TASK TO CARRY OUT:
Using the material below, count the lines that contain the word "texttt" and report the number only.

INPUT:
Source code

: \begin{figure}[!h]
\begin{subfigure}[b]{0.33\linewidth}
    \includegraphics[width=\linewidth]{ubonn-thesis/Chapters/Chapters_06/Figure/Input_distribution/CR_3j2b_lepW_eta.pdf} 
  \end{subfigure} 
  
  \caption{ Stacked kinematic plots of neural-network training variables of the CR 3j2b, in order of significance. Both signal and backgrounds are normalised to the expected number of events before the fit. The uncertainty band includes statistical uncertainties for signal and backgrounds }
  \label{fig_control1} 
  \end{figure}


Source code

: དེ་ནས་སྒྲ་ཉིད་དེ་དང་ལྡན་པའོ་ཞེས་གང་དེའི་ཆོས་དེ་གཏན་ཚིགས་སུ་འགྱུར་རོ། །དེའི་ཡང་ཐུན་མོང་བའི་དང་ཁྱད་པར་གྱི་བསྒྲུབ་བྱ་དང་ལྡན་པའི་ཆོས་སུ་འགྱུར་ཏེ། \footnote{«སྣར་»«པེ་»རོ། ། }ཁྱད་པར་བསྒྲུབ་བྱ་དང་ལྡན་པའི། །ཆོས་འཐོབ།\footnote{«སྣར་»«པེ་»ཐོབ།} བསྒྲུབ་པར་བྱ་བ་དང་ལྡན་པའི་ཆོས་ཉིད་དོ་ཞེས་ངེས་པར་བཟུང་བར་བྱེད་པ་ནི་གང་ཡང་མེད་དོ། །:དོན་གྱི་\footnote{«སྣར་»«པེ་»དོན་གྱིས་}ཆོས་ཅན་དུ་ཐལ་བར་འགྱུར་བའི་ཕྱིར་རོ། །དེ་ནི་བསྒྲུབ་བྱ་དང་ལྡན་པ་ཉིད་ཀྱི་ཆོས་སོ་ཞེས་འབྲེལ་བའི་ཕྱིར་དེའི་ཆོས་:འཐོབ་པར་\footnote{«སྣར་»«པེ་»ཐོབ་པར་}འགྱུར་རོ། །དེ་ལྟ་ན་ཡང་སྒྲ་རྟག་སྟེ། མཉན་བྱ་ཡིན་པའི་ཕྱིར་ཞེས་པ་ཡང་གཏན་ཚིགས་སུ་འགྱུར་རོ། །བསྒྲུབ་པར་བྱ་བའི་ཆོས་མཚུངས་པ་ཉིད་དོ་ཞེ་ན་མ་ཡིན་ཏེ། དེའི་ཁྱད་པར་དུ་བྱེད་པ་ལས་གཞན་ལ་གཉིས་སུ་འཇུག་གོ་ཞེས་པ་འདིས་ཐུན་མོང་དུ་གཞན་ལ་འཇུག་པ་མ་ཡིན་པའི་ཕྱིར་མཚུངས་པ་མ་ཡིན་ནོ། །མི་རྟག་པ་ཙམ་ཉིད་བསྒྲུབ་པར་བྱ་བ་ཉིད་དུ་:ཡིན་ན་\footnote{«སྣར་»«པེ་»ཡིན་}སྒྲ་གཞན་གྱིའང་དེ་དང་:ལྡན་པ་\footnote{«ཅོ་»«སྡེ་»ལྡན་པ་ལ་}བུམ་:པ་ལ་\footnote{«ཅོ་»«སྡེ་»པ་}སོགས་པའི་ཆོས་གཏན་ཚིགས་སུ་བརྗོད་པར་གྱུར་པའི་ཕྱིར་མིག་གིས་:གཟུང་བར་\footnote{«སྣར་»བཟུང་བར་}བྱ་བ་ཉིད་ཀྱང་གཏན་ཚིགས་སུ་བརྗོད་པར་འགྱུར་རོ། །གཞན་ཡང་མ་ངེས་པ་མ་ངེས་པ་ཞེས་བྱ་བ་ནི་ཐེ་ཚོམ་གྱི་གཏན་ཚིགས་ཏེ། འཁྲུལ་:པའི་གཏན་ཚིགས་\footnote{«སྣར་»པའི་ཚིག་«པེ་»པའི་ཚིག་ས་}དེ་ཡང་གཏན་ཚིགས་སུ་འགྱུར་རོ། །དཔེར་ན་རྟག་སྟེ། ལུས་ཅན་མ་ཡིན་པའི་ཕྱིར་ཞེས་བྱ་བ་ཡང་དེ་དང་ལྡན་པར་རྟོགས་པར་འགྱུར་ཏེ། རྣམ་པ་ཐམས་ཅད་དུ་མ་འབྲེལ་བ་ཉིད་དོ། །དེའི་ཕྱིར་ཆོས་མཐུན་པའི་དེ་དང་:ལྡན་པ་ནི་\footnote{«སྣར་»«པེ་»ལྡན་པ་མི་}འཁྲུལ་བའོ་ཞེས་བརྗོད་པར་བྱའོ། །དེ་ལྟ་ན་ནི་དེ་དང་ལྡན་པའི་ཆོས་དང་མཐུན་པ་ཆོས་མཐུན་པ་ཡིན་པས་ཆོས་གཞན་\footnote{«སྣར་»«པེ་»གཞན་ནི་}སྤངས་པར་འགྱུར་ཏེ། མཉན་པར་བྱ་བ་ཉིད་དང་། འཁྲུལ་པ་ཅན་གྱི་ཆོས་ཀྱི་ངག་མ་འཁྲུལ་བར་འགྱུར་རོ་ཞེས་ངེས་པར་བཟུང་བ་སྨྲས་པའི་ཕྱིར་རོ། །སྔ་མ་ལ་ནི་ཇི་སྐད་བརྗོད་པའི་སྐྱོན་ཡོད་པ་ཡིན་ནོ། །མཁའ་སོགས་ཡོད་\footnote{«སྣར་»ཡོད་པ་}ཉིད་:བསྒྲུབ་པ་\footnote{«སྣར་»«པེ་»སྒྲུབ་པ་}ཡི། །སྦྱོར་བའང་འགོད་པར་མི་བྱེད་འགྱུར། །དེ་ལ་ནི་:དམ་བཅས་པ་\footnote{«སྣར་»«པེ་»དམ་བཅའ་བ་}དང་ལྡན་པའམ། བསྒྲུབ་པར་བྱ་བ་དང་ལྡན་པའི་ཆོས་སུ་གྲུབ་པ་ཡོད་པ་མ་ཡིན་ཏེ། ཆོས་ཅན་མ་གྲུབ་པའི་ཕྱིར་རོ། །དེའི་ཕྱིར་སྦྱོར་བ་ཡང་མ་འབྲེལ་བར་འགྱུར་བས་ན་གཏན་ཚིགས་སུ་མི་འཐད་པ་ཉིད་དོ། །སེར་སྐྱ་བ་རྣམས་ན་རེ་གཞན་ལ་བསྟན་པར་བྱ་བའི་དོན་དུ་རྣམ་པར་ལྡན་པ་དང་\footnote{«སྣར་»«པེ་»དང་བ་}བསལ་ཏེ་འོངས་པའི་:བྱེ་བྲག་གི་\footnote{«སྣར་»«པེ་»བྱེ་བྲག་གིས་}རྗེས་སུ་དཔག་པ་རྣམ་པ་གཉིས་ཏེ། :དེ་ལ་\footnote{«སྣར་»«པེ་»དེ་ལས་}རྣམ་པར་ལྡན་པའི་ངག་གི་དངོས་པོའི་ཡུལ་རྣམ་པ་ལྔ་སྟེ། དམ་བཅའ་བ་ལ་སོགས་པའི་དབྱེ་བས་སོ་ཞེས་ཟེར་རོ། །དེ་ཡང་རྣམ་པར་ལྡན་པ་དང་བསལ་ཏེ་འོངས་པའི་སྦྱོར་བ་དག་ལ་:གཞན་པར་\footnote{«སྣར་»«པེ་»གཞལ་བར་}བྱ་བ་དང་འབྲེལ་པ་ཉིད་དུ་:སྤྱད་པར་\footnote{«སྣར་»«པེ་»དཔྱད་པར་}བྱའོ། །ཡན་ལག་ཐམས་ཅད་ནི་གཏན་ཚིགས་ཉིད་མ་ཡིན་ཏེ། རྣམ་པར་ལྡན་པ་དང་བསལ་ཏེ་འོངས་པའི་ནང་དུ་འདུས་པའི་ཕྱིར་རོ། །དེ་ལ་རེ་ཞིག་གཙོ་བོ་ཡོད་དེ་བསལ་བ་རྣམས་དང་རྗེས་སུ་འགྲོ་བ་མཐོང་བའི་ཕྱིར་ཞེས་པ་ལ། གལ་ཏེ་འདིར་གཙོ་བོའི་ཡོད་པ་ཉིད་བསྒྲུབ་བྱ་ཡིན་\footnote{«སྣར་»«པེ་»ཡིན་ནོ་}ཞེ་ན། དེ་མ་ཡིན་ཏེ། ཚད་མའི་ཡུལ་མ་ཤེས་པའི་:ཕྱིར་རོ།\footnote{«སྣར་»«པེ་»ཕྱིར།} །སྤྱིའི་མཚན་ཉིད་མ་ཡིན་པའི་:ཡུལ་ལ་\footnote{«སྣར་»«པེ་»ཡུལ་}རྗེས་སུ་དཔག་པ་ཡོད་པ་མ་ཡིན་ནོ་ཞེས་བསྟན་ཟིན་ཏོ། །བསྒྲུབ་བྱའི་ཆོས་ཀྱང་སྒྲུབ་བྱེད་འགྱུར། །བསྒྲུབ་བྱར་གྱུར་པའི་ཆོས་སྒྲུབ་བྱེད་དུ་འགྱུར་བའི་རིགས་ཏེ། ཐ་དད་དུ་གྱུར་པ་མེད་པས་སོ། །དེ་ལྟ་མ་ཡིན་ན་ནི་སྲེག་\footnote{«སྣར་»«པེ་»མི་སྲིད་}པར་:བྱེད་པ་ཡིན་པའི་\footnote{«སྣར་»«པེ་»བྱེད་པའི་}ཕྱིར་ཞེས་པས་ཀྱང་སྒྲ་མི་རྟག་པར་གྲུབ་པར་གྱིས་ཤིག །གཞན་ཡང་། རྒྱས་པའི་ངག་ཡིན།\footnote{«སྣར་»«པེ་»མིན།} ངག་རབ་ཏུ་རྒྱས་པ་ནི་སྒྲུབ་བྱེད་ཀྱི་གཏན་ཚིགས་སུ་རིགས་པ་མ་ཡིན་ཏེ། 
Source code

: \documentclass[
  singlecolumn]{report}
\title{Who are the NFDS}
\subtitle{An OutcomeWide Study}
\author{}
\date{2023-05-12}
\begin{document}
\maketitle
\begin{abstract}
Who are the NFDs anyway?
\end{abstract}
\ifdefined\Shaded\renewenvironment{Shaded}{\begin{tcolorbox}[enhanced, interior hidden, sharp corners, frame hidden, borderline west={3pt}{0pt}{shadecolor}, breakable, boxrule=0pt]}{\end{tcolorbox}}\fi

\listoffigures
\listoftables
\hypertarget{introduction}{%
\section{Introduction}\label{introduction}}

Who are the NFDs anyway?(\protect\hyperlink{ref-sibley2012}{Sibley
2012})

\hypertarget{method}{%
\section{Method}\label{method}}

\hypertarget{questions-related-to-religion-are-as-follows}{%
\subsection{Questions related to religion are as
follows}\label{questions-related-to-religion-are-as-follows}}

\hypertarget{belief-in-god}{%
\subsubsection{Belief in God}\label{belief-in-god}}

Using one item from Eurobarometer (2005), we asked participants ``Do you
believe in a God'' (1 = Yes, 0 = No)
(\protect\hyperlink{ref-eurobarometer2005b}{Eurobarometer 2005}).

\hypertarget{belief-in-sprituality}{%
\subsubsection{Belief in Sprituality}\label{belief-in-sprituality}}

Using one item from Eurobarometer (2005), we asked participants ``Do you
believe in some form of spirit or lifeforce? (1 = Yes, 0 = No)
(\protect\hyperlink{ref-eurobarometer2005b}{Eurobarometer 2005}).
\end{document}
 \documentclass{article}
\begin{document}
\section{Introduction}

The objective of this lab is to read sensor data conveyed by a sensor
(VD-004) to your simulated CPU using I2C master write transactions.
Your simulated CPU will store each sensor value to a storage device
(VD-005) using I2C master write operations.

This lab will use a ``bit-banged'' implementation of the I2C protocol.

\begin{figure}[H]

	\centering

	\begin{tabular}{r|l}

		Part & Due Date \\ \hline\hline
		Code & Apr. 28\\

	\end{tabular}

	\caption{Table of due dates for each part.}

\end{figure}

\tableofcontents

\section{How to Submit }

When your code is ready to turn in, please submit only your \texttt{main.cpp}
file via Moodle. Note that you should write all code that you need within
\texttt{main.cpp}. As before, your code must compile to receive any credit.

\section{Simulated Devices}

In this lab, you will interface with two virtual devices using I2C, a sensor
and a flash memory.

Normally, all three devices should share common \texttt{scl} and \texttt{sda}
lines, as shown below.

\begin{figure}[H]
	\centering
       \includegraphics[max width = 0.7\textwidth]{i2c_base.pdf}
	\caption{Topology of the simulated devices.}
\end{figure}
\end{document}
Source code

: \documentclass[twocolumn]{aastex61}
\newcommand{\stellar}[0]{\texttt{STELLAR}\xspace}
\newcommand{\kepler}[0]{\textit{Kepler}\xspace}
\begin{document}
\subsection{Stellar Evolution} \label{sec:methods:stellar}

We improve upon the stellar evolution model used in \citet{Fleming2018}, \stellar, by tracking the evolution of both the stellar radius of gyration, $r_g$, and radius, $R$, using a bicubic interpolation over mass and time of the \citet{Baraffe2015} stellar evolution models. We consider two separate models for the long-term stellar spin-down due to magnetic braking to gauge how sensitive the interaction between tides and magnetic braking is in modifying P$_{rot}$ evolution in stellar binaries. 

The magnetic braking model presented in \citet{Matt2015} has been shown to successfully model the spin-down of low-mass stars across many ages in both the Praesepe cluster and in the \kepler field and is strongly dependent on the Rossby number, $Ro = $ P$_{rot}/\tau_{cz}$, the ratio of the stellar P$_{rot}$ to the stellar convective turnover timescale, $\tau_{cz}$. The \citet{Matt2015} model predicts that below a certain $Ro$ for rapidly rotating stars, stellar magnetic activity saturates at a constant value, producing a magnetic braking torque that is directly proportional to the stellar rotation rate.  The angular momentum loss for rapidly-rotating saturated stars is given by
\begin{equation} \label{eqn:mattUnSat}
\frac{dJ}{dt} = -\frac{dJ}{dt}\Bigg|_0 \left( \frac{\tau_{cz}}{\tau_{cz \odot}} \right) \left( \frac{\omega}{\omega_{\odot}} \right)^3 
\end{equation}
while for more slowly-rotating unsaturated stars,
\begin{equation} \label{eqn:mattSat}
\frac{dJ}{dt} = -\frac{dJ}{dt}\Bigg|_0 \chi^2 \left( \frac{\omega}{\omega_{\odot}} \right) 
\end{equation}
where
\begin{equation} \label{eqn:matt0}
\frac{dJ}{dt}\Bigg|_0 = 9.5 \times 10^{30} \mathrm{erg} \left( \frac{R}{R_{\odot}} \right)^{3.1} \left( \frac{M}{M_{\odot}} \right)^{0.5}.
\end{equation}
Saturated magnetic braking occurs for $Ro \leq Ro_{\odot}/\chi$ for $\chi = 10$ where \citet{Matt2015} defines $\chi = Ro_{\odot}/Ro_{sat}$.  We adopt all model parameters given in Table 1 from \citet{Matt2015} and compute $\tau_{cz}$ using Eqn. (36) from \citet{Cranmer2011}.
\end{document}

EXERCISE OUTPUT:
4